All queries are generated deterministically from the event–indicator–time graph; ground-truth answers are programmatically computable.
The scoring protocol is two-stage: (1) programmatic matching against JSON schemas and tolerances, and (2) LLM rubric evaluation (GPT-4.1 judge), scoring value correctness, reasoning, evidence clarity, and format compliance.
Dataset Statistics
The cohort covers a wide demographic and chronic condition spectrum (mean age 43, 98% with ≥1 chronic condition), with high event concurrency and diversity (mean events/user: 188, mean duration: 88 days but median 4 days, average concurrent events/day: 9). 159 device indicators and 322 exam indicators are included per user, with audit metrics confirming perfect conformance, zero violations post-projection, and full cross-source consistency.
Figure 4: Four-month trajectory excerpt illustrating device indicator dynamics, event effects, rolling means, personalized baselines, and exam anchoring.
Experimental Results
Thirteen baseline methods—spanning LLM w/ tools, DB-native agents, and memory-augmented RAG—are evaluated. DB agents consistently outperform Memory RAG baselines (DB: 48–58%, RAG: 30–38% accuracy), with the largest gap in Comparison and Explanation queries where structured temporal reasoning and multi-hop evidence attribution are requisite. LLM w/ tools demonstrate model-dependent variance (Gemini 3 Flash: 62.9%, GPT-5.2: 45.4%), driven by tool-use proficiency and prompt design.
Accuracy degrades sharply across difficulty tiers: Easy (56–76%), Medium (23–72%), Hard (22–55%), confirming that harder tasks expose fundamental architecture limitations. Dimension-level breakdown shows Trend queries are easiest for LLMs (aggregation, time-series statistics), while Explanation remains the hardest overall.
Error analysis reveals systematic failures in temporal window alignment, indicator-level chunk retrieval, and evidence consolidation—especially in memory-based RAG—underscoring the importance of explicit temporal structures and structured access for longitudinal health workloads.

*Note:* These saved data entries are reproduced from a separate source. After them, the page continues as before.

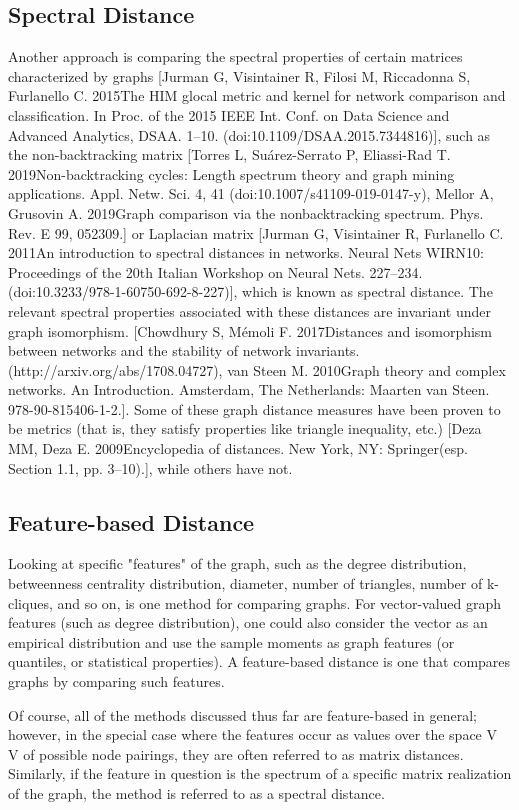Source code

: \subsection{Spectral Distance}
Another approach is comparing the spectral properties of certain matrices characterized by graphs [Jurman G, Visintainer R, Filosi M, Riccadonna S, Furlanello C. 2015The HIM glocal metric and kernel for network comparison and classification. In Proc. of the 2015 IEEE Int. Conf. on Data Science and Advanced Analytics, DSAA. 1–10. (doi:10.1109/DSAA.2015.7344816)], such as the non-backtracking matrix [Torres L, Suárez-Serrato P, Eliassi-Rad T. 2019Non-backtracking cycles: Length spectrum theory and graph mining applications. Appl. Netw. Sci. 4, 41 (doi:10.1007/s41109-019-0147-y), Mellor A, Grusovin A. 2019Graph comparison via the nonbacktracking spectrum. Phys. Rev. E 99, 052309.] or Laplacian matrix [Jurman G, Visintainer R, Furlanello C. 2011An introduction to spectral distances in networks. Neural Nets WIRN10: Proceedings of the 20th Italian Workshop on Neural Nets. 227–234. (doi:10.3233/978-1-60750-692-8-227)], which is known as spectral distance. The relevant spectral properties associated with these distances are invariant under graph isomorphism. [Chowdhury S, Mémoli F. 2017Distances and isomorphism between networks and the stability of network invariants. (http://arxiv.org/abs/1708.04727), van Steen M. 2010Graph theory and complex networks. An Introduction. Amsterdam, The Netherlands: Maarten van Steen. 978-90-815406-1-2.]. Some of these graph distance measures have been proven to be metrics (that is, they satisfy properties like triangle inequality, etc.) [Deza MM, Deza E. 2009Encyclopedia of distances. New York, NY: Springer(esp. Section 1.1, pp. 3–10).], while others have not.

\subsection{Feature-based Distance}
Looking at specific "features" of the graph, such as the degree distribution, betweenness centrality distribution, diameter, number of triangles, number of k-cliques, and so on, is one method for comparing graphs. For vector-valued graph features (such as degree distribution), one could also consider the vector as an empirical distribution and use the sample moments as graph features (or quantiles, or statistical properties). A feature-based distance is one that compares graphs by comparing such features.

Of course, all of the methods discussed thus far are feature-based in general; however, in the special case where the features occur as values over the space V V of possible node pairings, they are often referred to as  matrix distances. Similarly, if the feature in question is the spectrum of a specific matrix realization of the graph, the method is referred to as a spectral distance.


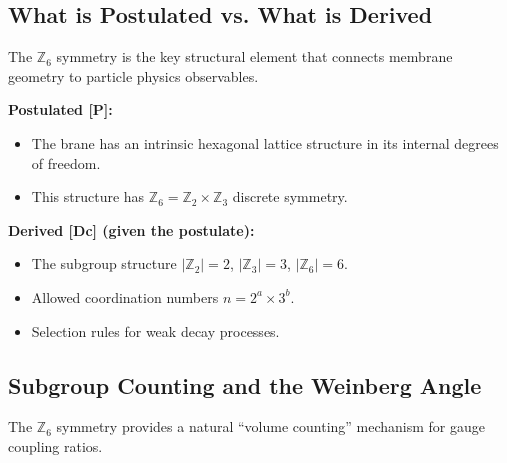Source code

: \documentclass[11pt,a4paper]{article}
\begin{document}
\subsection{What is Postulated vs. What is Derived}

The $\mathbb{Z}_6$ symmetry is the key structural element that connects membrane geometry to particle physics observables.

\begin{statusbox}
\textbf{Postulated [P]:}
\begin{itemize}
    \item The brane has an intrinsic hexagonal lattice structure in its internal degrees of freedom.
    \item This structure has $\mathbb{Z}_6 = \mathbb{Z}_2 \times \mathbb{Z}_3$ discrete symmetry.
\end{itemize}

\textbf{Derived [Dc] (given the postulate):}
\begin{itemize}
    \item The subgroup structure $|\mathbb{Z}_2| = 2$, $|\mathbb{Z}_3| = 3$, $|\mathbb{Z}_6| = 6$.
    \item Allowed coordination numbers $n = 2^a \times 3^b$.
    \item Selection rules for weak decay processes.
\end{itemize}
\end{statusbox}

\subsection{Subgroup Counting and the Weinberg Angle}

The $\mathbb{Z}_6$ symmetry provides a natural ``volume counting'' mechanism for gauge coupling ratios.
\end{document}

Implications and Future Directions
The ESL-Bench synthesis and evaluation framework demonstrates that structured temporal reasoning, rather than generic language understanding, is the principal bottleneck for longitudinal health agent architectures. DB-native agents leveraging explicit event–indicator graphs and structured APIs are far more robust for multi-hop queries and evidence attribution. Memory-based retrieval methods underperform, particularly when required to aggregate temporally distant chunks or resolve cross-source joins.
Practically, ESL-Bench provides an open, reproducible, and programmatically verifiable testbed for agent development, diagnostic evaluation, and benchmarking. Theoretical implications include a necessary-condition argument: failure modes under synthetic controlled dynamics are predictive of failures on real-world noisy data, thus agent architectures passing ESL-Bench are more likely to generalize, contingent on data fidelity.
Future developments may include: real-cohort calibration of event frequencies and indicator distributions, richer cross-indicator constraints (beyond noise factors), irregular device sampling and non-wear modeling, incremental partial-credit metrics, and multimodal expansion to imaging and free-text notes. Multilingual query support and more stringent privacy auditing are also critical.
Conclusion
ESL-Bench operationalizes explicit event-driven synthesis and evaluation for longitudinal health agents, bridging critical gaps in temporal reasoning diagnostics, interpretability, and ground-truth attribution. Empirical results reveal that architectures incorporating structured API access and event-driven graphs are superior for complex temporal tasks, with memory-augmented retrieval showing substantive deficits. The benchmark sets a scalable foundation for advancing health agent capabilities and driving research in temporally structured agent reasoning.